Stored data entries
________
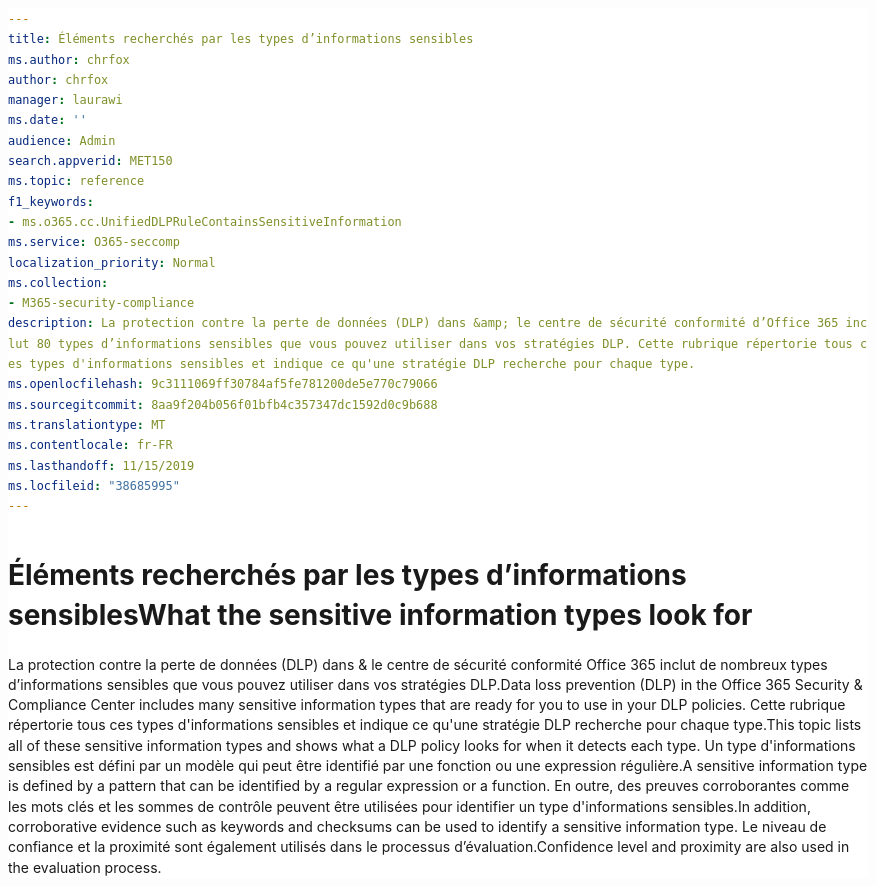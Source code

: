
 ```yaml
---
title: Éléments recherchés par les types d’informations sensibles
ms.author: chrfox
author: chrfox
manager: laurawi
ms.date: ''
audience: Admin
search.appverid: MET150
ms.topic: reference
f1_keywords:
- ms.o365.cc.UnifiedDLPRuleContainsSensitiveInformation
ms.service: O365-seccomp
localization_priority: Normal
ms.collection:
- M365-security-compliance
description: La protection contre la perte de données (DLP) dans &amp; le centre de sécurité conformité d’Office 365 inclut 80 types d’informations sensibles que vous pouvez utiliser dans vos stratégies DLP. Cette rubrique répertorie tous ces types d'informations sensibles et indique ce qu'une stratégie DLP recherche pour chaque type.
ms.openlocfilehash: 9c3111069ff30784af5fe781200de5e770c79066
ms.sourcegitcommit: 8aa9f204b056f01bfb4c357347dc1592d0c9b688
ms.translationtype: MT
ms.contentlocale: fr-FR
ms.lasthandoff: 11/15/2019
ms.locfileid: "38685995"
---
```

# <a name="what-the-sensitive-information-types-look-for"></a><span data-ttu-id="8ff8a-104">Éléments recherchés par les types d’informations sensibles</span><span class="sxs-lookup"><span data-stu-id="8ff8a-104">What the sensitive information types look for</span></span>

<span data-ttu-id="8ff8a-105">La protection contre la perte de données (DLP) dans &amp; le centre de sécurité conformité Office 365 inclut de nombreux types d’informations sensibles que vous pouvez utiliser dans vos stratégies DLP.</span><span class="sxs-lookup"><span data-stu-id="8ff8a-105">Data loss prevention (DLP) in the Office 365 Security &amp; Compliance Center includes many sensitive information types that are ready for you to use in your DLP policies.</span></span> <span data-ttu-id="8ff8a-106">Cette rubrique répertorie tous ces types d'informations sensibles et indique ce qu'une stratégie DLP recherche pour chaque type.</span><span class="sxs-lookup"><span data-stu-id="8ff8a-106">This topic lists all of these sensitive information types and shows what a DLP policy looks for when it detects each type.</span></span> <span data-ttu-id="8ff8a-107">Un type d'informations sensibles est défini par un modèle qui peut être identifié par une fonction ou une expression régulière.</span><span class="sxs-lookup"><span data-stu-id="8ff8a-107">A sensitive information type is defined by a pattern that can be identified by a regular expression or a function.</span></span> <span data-ttu-id="8ff8a-108">En outre, des preuves corroborantes comme les mots clés et les sommes de contrôle peuvent être utilisées pour identifier un type d'informations sensibles.</span><span class="sxs-lookup"><span data-stu-id="8ff8a-108">In addition, corroborative evidence such as keywords and checksums can be used to identify a sensitive information type.</span></span> <span data-ttu-id="8ff8a-109">Le niveau de confiance et la proximité sont également utilisés dans le processus d’évaluation.</span><span class="sxs-lookup"><span data-stu-id="8ff8a-109">Confidence level and proximity are also used in the evaluation process.</span></span>
  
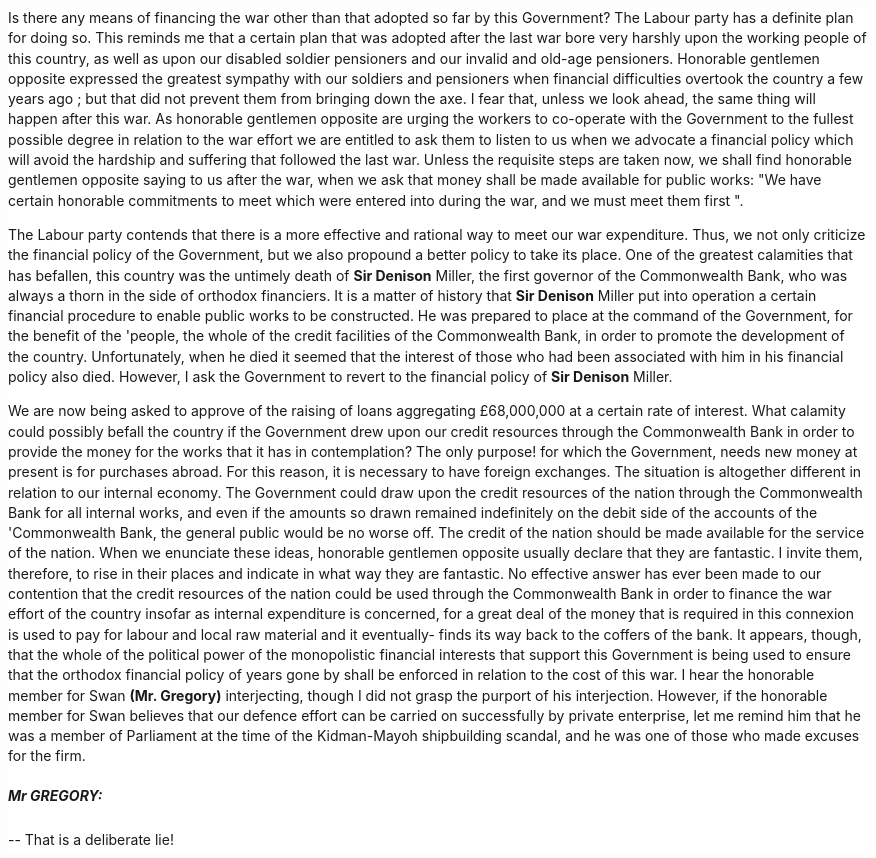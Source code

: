 Is there any means of financing the war other than that adopted so far by this Government? The Labour party has a definite plan for doing so. This reminds me that a certain plan that was adopted after the last war bore very harshly upon the working people of this country, as well as upon our disabled soldier pensioners and our invalid and old-age pensioners. Honorable gentlemen opposite expressed the greatest sympathy with our soldiers and pensioners when financial difficulties overtook the country a few years ago ; but that did not prevent them from bringing down the axe. I fear that, unless we look ahead, the same thing will happen after this war. As honorable gentlemen opposite are urging the workers to co-operate with the Government to the fullest possible degree in relation to the war effort we are entitled to ask them to listen to us when we advocate a financial policy which will avoid the hardship and suffering that followed the last war. Unless the requisite steps are taken now, we shall find honorable gentlemen opposite saying to us after the war, when we ask that money shall be made available for public works: "We have certain honorable commitments to meet which were entered into during the war, and we must meet them first ". 

The Labour party contends that there is a more effective and rational way to meet our war expenditure. Thus, we not only criticize the financial policy of the Government, but we also propound a better policy to take its place. One of the greatest calamities that has befallen, this country was the untimely death of  **Sir Denison**  Miller, the first governor of the Commonwealth Bank, who was always a thorn in the side of orthodox financiers. It is a matter of history that  **Sir Denison**  Miller put into operation a certain financial procedure to enable public works to be constructed. He was prepared to place at the command of the Government, for the benefit of the 'people, the whole of the credit facilities of the Commonwealth Bank, in order to promote the development of the country. Unfortunately, when he died it seemed that the interest of those who had been associated with him in his financial policy also died. However, I ask the Government to revert to the financial policy of  **Sir Denison**  Miller. 

We are now being asked to approve of the raising of loans aggregating £68,000,000 at a certain rate of interest. What calamity could possibly befall the country if the Government drew upon our credit resources through the Commonwealth Bank in order to provide the money for the works that it has in contemplation? The only purpose! for which the Government, needs new money at present is for purchases abroad. For this reason, it is necessary to have foreign exchanges. The situation is altogether different in relation to our internal economy. The Government could draw upon the credit resources of the nation through the Commonwealth Bank for all internal works, and  even  if the amounts so drawn remained indefinitely on the debit side of the accounts of the 'Commonwealth Bank, the general public would be no worse off. The credit of the nation should be made available for the service of the nation. When we enunciate these ideas, honorable gentlemen opposite usually declare that they are fantastic. I invite them, therefore, to rise in their places and indicate in what way they are fantastic. No effective answer has ever been made to our contention that the credit resources of the nation could be used through the Commonwealth Bank in order to finance the war effort of the country insofar as internal expenditure is concerned, for a great deal of the money that is required in this connexion is used to pay for labour and local raw material and it eventually- finds its way back to the coffers of the bank. It appears, though, that the whole of the political power of the monopolistic financial interests that support this Government is being used to ensure that the orthodox financial policy of years gone by shall be enforced in relation to the cost of this war. I hear the honorable member for Swan  **(Mr. Gregory)**  interjecting, though I did not grasp the purport of his interjection. However, if the honorable member for Swan believes that our defence effort can be carried on successfully by private enterprise, let me remind him that he was a member of Parliament at the time of the Kidman-Mayoh shipbuilding scandal, and he was one of those who made excuses for the firm. 

##### Mr GREGORY:

-- That is a deliberate lie!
________
■ How to complete this task:
Leaving out every picture, repeat the records above exactly as they stand.

■ Result below:
Source code

:
 ```yaml
---
title: Éléments recherchés par les types d’informations sensibles
ms.author: chrfox
author: chrfox
manager: laurawi
ms.date: ''
audience: Admin
search.appverid: MET150
ms.topic: reference
f1_keywords:
- ms.o365.cc.UnifiedDLPRuleContainsSensitiveInformation
ms.service: O365-seccomp
localization_priority: Normal
ms.collection:
- M365-security-compliance
description: La protection contre la perte de données (DLP) dans &amp; le centre de sécurité conformité d’Office 365 inclut 80 types d’informations sensibles que vous pouvez utiliser dans vos stratégies DLP. Cette rubrique répertorie tous ces types d'informations sensibles et indique ce qu'une stratégie DLP recherche pour chaque type.
ms.openlocfilehash: 9c3111069ff30784af5fe781200de5e770c79066
ms.sourcegitcommit: 8aa9f204b056f01bfb4c357347dc1592d0c9b688
ms.translationtype: MT
ms.contentlocale: fr-FR
ms.lasthandoff: 11/15/2019
ms.locfileid: "38685995"
---
```

# <a name="what-the-sensitive-information-types-look-for"></a><span data-ttu-id="8ff8a-104">Éléments recherchés par les types d’informations sensibles</span><span class="sxs-lookup"><span data-stu-id="8ff8a-104">What the sensitive information types look for</span></span>

<span data-ttu-id="8ff8a-105">La protection contre la perte de données (DLP) dans &amp; le centre de sécurité conformité Office 365 inclut de nombreux types d’informations sensibles que vous pouvez utiliser dans vos stratégies DLP.</span><span class="sxs-lookup"><span data-stu-id="8ff8a-105">Data loss prevention (DLP) in the Office 365 Security &amp; Compliance Center includes many sensitive information types that are ready for you to use in your DLP policies.</span></span> <span data-ttu-id="8ff8a-106">Cette rubrique répertorie tous ces types d'informations sensibles et indique ce qu'une stratégie DLP recherche pour chaque type.</span><span class="sxs-lookup"><span data-stu-id="8ff8a-106">This topic lists all of these sensitive information types and shows what a DLP policy looks for when it detects each type.</span></span> <span data-ttu-id="8ff8a-107">Un type d'informations sensibles est défini par un modèle qui peut être identifié par une fonction ou une expression régulière.</span><span class="sxs-lookup"><span data-stu-id="8ff8a-107">A sensitive information type is defined by a pattern that can be identified by a regular expression or a function.</span></span> <span data-ttu-id="8ff8a-108">En outre, des preuves corroborantes comme les mots clés et les sommes de contrôle peuvent être utilisées pour identifier un type d'informations sensibles.</span><span class="sxs-lookup"><span data-stu-id="8ff8a-108">In addition, corroborative evidence such as keywords and checksums can be used to identify a sensitive information type.</span></span> <span data-ttu-id="8ff8a-109">Le niveau de confiance et la proximité sont également utilisés dans le processus d’évaluation.</span><span class="sxs-lookup"><span data-stu-id="8ff8a-109">Confidence level and proximity are also used in the evaluation process.</span></span>
  
Source code

: Is there any means of financing the war other than that adopted so far by this Government? The Labour party has a definite plan for doing so. This reminds me that a certain plan that was adopted after the last war bore very harshly upon the working people of this country, as well as upon our disabled soldier pensioners and our invalid and old-age pensioners. Honorable gentlemen opposite expressed the greatest sympathy with our soldiers and pensioners when financial difficulties overtook the country a few years ago ; but that did not prevent them from bringing down the axe. I fear that, unless we look ahead, the same thing will happen after this war. As honorable gentlemen opposite are urging the workers to co-operate with the Government to the fullest possible degree in relation to the war effort we are entitled to ask them to listen to us when we advocate a financial policy which will avoid the hardship and suffering that followed the last war. Unless the requisite steps are taken now, we shall find honorable gentlemen opposite saying to us after the war, when we ask that money shall be made available for public works: "We have certain honorable commitments to meet which were entered into during the war, and we must meet them first ". 

The Labour party contends that there is a more effective and rational way to meet our war expenditure. Thus, we not only criticize the financial policy of the Government, but we also propound a better policy to take its place. One of the greatest calamities that has befallen, this country was the untimely death of  **Sir Denison**  Miller, the first governor of the Commonwealth Bank, who was always a thorn in the side of orthodox financiers. It is a matter of history that  **Sir Denison**  Miller put into operation a certain financial procedure to enable public works to be constructed. He was prepared to place at the command of the Government, for the benefit of the 'people, the whole of the credit facilities of the Commonwealth Bank, in order to promote the development of the country. Unfortunately, when he died it seemed that the interest of those who had been associated with him in his financial policy also died. However, I ask the Government to revert to the financial policy of  **Sir Denison**  Miller. 

We are now being asked to approve of the raising of loans aggregating £68,000,000 at a certain rate of interest. What calamity could possibly befall the country if the Government drew upon our credit resources through the Commonwealth Bank in order to provide the money for the works that it has in contemplation? The only purpose! for which the Government, needs new money at present is for purchases abroad. For this reason, it is necessary to have foreign exchanges. The situation is altogether different in relation to our internal economy. The Government could draw upon the credit resources of the nation through the Commonwealth Bank for all internal works, and  even  if the amounts so drawn remained indefinitely on the debit side of the accounts of the 'Commonwealth Bank, the general public would be no worse off. The credit of the nation should be made available for the service of the nation. When we enunciate these ideas, honorable gentlemen opposite usually declare that they are fantastic. I invite them, therefore, to rise in their places and indicate in what way they are fantastic. No effective answer has ever been made to our contention that the credit resources of the nation could be used through the Commonwealth Bank in order to finance the war effort of the country insofar as internal expenditure is concerned, for a great deal of the money that is required in this connexion is used to pay for labour and local raw material and it eventually- finds its way back to the coffers of the bank. It appears, though, that the whole of the political power of the monopolistic financial interests that support this Government is being used to ensure that the orthodox financial policy of years gone by shall be enforced in relation to the cost of this war. I hear the honorable member for Swan  **(Mr. Gregory)**  interjecting, though I did not grasp the purport of his interjection. However, if the honorable member for Swan believes that our defence effort can be carried on successfully by private enterprise, let me remind him that he was a member of Parliament at the time of the Kidman-Mayoh shipbuilding scandal, and he was one of those who made excuses for the firm. 

##### Mr GREGORY:

-- That is a deliberate lie!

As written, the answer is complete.